Assignment: Find every line in the records below that holds the word "GitHub", and copy each one.

Data for processing:
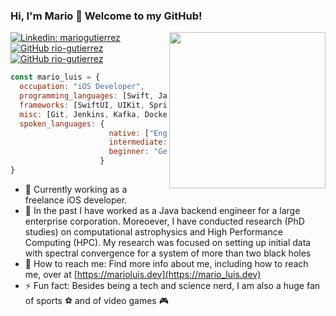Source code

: ### Hi, I'm Mario 👋 Welcome to my GitHub!
<img align='right' src="https://media.giphy.com/media/qgQUggAC3Pfv687qPC/giphy.gif" width="250">

[![Linkedin: mariogutierrez](https://img.shields.io/badge/-mariogutierrez-blue?style=flat-square&logo=Linkedin&logoColor=white&link=https://www.linkedin.com/in/mario-gutierrez-abed/)](https://www.linkedin.com/in/mario-gutierrez-abed/)
[![GitHub rio-gutierrez](https://img.shields.io/github/followers/rio-gutierrez?label=follow&style=social)](https://github.com/rio-gutierrez)
[![GitHub rio-gutierrez](https://img.shields.io/badge/-MyWebpage-yellowgreen?style=flat-square&logo=superuser&logoColor=white&link=https://rio-gutierrez.github.io)](https://marioluis.dev)

```javascript
const mario_luis = {
  occupation: "iOS Developer",
  programming_languages: [Swift, Java, Javascript, Typescript, C, C++, Python], 
  frameworks: [SwiftUI, UIKit, Spring, NextJS],
  misc: [Git, Jenkins, Kafka, Docker, Kubernetes,  SQL, MongoDB],
  spoken_languages: {
                      native: ["English", "Spanish"],
                      intermediate: "Italian",
                      beginner: "German"
                    }
}
```


- 🌱 Currently working as a freelance iOS developer.
- 🔭 In the past I have worked as a Java backend engineer for a large enterprise corporation. Moreoever, I have conducted research (PhD studies) on computational astrophysics and High Performance Computing (HPC). My research was focused on setting up initial data with spectral convergence for a system of more than two black holes
- 📨 How to reach me: Find more info about me, including how to reach me, over at [https://marioluis.dev](https://mario_luis.dev)
- ⚡ Fun fact: Besides being a tech and science nerd, I am also a huge fan of sports ⚽️ and of video games 🎮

Solved exercise:
: ### Hi, I'm Mario 👋 Welcome to my GitHub!
[![GitHub rio-gutierrez](https://img.shields.io/github/followers/rio-gutierrez?label=follow&style=social)](https://github.com/rio-gutierrez)
[![GitHub rio-gutierrez](https://img.shields.io/badge/-MyWebpage-yellowgreen?style=flat-square&logo=superuser&logoColor=white&link=https://rio-gutierrez.github.io)](https://marioluis.dev)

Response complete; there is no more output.